The First Opium War, its causes and effects?

            The First Opium War was a perfect example of the East (China, Japan, Korea, etc.) and West (Europe and the Americas) fighting over control of a situation in which mutual power was needed.  The Qing dynasty was in power in China during the first Opium War and the Qing were infamous for their strong handed approach to leadership.  When dealing with the West, the Qing at first where in complete control of the relationship.  The West, the British in particular wanted tea from China; whereas all the Qing were interested in was the West’s money.  The British Empire did not look favorably upon this method of trade; at this point in history they had amassed one of the largest empires in the history of the world and they preferred the barter system to outright payment.  China under the rule of the Qing had almost everything they wanted or needed but the British saw something they didn’t have and this product would swing China into bartering with the British as opposed to the capitalist system they were in at that time; this item was opium.
         British opium was grown in India before and around the time of the Opium Wars.  Opium was initially used to cure diarrhea but it soon was more commonly used as a recreational drug and outlawed in Britain by the year 1799 C.E.  The Qing banned both production and use of Opium in 1800 and in 1813 it outlawed smoking opium.

            The East India Company, which at this time was the economic arm of the British Empire invested heavily in opium cultivation.  When the Qing Dynasty forbade the selling of Opium the East India Company found other ways to sell opium but not directly.  The East India Company sold opium through middlemen who operated illegally and sold the opium to the Chinese public.  By doing this they got their product out into the market and sure enough the public wanted more of this highly addictive drug which gave the British what they wanted, a trading leverage they could use against the Qing Empire.

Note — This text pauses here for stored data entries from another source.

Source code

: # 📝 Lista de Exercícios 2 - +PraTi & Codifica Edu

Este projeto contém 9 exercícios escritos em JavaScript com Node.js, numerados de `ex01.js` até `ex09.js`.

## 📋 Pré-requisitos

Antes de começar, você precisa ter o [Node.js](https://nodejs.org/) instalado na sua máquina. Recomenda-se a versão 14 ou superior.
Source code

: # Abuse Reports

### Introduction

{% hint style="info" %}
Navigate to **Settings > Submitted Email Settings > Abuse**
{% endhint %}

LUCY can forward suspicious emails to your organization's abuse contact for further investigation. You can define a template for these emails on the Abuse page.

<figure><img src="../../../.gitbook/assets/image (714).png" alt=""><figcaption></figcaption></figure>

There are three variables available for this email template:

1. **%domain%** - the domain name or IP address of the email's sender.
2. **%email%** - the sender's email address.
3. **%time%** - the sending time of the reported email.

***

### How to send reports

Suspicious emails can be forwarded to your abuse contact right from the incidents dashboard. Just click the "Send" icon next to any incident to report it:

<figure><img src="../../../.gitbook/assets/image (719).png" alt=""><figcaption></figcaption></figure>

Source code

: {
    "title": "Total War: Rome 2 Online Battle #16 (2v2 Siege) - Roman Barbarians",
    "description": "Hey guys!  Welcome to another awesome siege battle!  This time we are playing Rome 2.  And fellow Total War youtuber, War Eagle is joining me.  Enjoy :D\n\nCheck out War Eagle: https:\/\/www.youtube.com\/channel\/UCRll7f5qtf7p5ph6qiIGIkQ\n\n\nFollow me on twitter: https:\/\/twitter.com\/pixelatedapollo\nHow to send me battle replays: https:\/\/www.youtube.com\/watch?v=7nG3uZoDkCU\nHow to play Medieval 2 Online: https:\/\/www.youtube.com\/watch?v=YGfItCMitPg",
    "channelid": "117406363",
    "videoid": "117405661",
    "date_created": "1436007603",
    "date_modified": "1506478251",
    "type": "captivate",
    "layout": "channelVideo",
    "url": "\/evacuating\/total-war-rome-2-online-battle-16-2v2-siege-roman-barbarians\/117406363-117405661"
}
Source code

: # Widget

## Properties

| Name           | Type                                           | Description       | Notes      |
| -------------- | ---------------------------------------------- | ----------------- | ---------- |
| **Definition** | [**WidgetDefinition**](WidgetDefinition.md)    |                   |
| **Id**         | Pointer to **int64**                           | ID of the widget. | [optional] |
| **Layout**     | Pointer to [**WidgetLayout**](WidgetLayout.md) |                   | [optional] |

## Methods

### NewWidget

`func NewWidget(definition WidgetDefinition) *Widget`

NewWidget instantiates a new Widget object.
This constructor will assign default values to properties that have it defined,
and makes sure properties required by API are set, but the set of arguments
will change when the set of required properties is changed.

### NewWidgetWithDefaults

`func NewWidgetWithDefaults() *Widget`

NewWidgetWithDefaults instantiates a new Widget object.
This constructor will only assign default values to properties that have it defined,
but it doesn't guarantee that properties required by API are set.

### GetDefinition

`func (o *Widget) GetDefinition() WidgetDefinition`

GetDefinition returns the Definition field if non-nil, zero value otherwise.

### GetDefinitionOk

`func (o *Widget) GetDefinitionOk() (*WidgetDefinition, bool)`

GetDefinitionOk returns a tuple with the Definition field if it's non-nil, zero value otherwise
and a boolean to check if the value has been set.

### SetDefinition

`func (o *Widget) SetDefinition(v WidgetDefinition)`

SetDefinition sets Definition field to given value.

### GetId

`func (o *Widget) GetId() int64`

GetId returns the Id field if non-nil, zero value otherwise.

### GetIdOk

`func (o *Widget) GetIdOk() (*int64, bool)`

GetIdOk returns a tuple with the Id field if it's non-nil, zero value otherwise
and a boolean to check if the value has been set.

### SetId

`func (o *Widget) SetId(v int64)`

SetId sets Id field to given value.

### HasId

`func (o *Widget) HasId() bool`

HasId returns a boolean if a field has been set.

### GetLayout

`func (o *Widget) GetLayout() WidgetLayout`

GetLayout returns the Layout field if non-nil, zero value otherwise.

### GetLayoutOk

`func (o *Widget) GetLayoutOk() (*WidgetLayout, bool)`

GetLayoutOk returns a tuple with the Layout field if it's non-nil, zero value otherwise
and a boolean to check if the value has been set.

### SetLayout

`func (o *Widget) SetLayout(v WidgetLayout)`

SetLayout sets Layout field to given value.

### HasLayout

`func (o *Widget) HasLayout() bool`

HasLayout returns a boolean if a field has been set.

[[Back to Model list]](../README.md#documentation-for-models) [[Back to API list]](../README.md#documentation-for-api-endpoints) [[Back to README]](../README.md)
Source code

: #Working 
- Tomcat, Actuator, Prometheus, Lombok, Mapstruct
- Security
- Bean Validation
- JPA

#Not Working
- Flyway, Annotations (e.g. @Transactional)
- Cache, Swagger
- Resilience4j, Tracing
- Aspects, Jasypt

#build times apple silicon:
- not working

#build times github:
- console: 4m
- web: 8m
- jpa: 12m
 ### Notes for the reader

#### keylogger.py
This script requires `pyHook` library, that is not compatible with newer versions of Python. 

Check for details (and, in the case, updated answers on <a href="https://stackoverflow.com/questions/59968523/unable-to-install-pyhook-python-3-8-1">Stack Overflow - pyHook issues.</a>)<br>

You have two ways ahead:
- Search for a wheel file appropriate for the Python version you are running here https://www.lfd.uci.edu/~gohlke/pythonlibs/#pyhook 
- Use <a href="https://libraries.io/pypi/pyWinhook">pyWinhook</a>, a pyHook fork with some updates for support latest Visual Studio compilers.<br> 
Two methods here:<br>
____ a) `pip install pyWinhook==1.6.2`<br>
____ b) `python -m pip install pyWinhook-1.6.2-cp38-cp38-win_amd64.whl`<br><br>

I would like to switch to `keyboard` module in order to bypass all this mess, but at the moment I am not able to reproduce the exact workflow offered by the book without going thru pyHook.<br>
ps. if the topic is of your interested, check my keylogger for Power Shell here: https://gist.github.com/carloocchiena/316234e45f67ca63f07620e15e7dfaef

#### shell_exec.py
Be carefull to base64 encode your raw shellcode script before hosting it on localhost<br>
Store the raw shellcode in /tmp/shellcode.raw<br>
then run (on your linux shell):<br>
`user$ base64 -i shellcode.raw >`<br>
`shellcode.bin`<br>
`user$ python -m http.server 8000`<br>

            By the year 1831 there were almost 200 smuggler’s boats off the coast of China.  The Qing Empire called for public debate on how to solve the opium issue.  This debate came to the conclusion that controlling the user was not working so well, so maybe controlling the sellers of opium would be a better approach.  Lin Zexu was appointed by the Qing Dynasty to deal with the Opium Issue and arrested some 1700 dealers; ordering western traders surrender all opium in exchange for tea. When these western traders refused he laid a siege on them starting the Opium Wars.

            When the western traders finally surrendered to Lin Zexu they turned in 2.6 million pounds of opium which was poured into the China Sea.  The British saw these actions as an act of war and started to make war on the Qing.  The British sent from India a small expeditionary force and shut down the ports of Ningbo and Tianjin.  A preliminary agreement was reached to cede Hong Kong and pay war losses to the British but it was not well received on both sides.  Shortly after this weak peace was made hostilities resumed again, the resurgence of war did not last long and the British soon defeated the weaker Qing Dynasty.  A peace treaty was signed aboard a ship at gun point, obviously this treaty favored the British, not the Qing.  The Treaty of Nanjing officially ended the First Opium War; the treaty handed Hong Kong over to the British, opened five new ports, granted Britain "most favored nation" status, and the Qing had to pay 21 million silver dollars to cover British expenses and war losses.  This treaty also opened up trade to the United States and France.